Document images with source code:

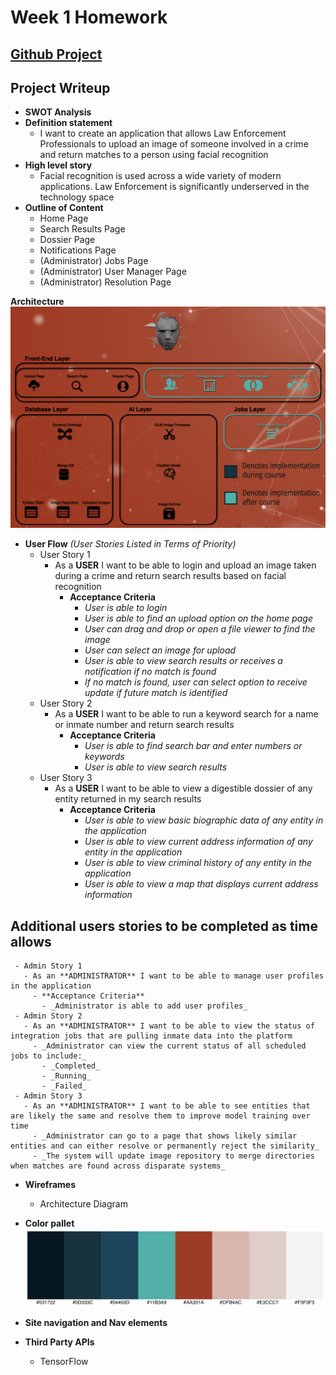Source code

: # Week 1 Homework

## [Github Project](https://github.com/jkruse8848/capstoneProjectKruse)

## Project Writeup

   - **SWOT Analysis**
   - **Definition statement**
     - I want to create an application that allows Law Enforcement Professionals to upload an image of someone involved in a crime and return matches to a person using facial recognition
   - **High level story**
     - Facial recognition is used across a wide variety of modern applications. Law Enforcement is significantly underserved in the technology space
   - **Outline of Content**
     - Home Page
     - Search Results Page
     - Dossier Page
     - Notifications Page
     - (Administrator) Jobs Page
     - (Administrator) User Manager Page
     - (Administrator) Resolution Page

**Architecture**
![Architecture](images/architecture2.png)
   - **User Flow**
       _(User Stories Listed in Terms of Priority)_
     - User Story 1
       - As a **USER** I want to be able to login and upload an image taken during a crime and return search results based on facial recognition
         - **Acceptance Criteria**
           - _User is able to login_
           - _User is able to find an upload option on the home page_
           - _User can drag and drop or open a file viewer to find the image_
           - _User can select an image for upload_
           - _User is able to view search results or receives a notification if no match is found_
           - _If no match is found, user can select option to receive update if future match is identified_
     - User Story 2
       - As a **USER** I want to be able to run a keyword search for a name or inmate number and return search results
         - **Acceptance Criteria**
           - _User is able to find search bar and enter numbers or keywords_
           - _User is able to view search results_
     - User Story 3
       - As a **USER** I want to be able to view a digestible dossier of any entity returned in my search results
         - **Acceptance Criteria**
           - _User is able to view basic biographic data of any entity in the application_
           - _User is able to view current address information of any entity in the application_
           - _User is able to view criminal history of any entity in the application_
           - _User is able to view a map that displays current address information_

## Additional users stories to be completed as time allows

     - Admin Story 1
       - As an **ADMINISTRATOR** I want to be able to manage user profiles in the application
         - **Acceptance Criteria**
           - _Administrator is able to add user profiles_
     - Admin Story 2
       - As an **ADMINISTRATOR** I want to be able to view the status of integration jobs that are pulling inmate data into the platform
         - _Administrator can view the current status of all scheduled jobs to include:_
           - _Completed_
           - _Running_
           - _Failed_
     - Admin Story 3
       - As an **ADMINISTRATOR** I want to be able to see entities that are likely the same and resolve them to improve model training over time
         - _Administrator can go to a page that shows likely similar entities and can either resolve or permanently reject the similarity_
         - _The system will update image repository to merge directories when matches are found across disparate systems_
   - **Wireframes**
     - Architecture Diagram

   - **Color pallet**
![Color Pallet](images/colorPallet2.png)
   - **Site navigation and Nav elements**
   - **Third Party APIs**
     - TensorFlow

Task to carry out: Every line holding the word "matches" should be copied out of the records above.

Response to this exercise:
     - I want to create an application that allows Law Enforcement Professionals to upload an image of someone involved in a crime and return matches to a person using facial recognition
         - _The system will update image repository to merge directories when matches are found across disparate systems_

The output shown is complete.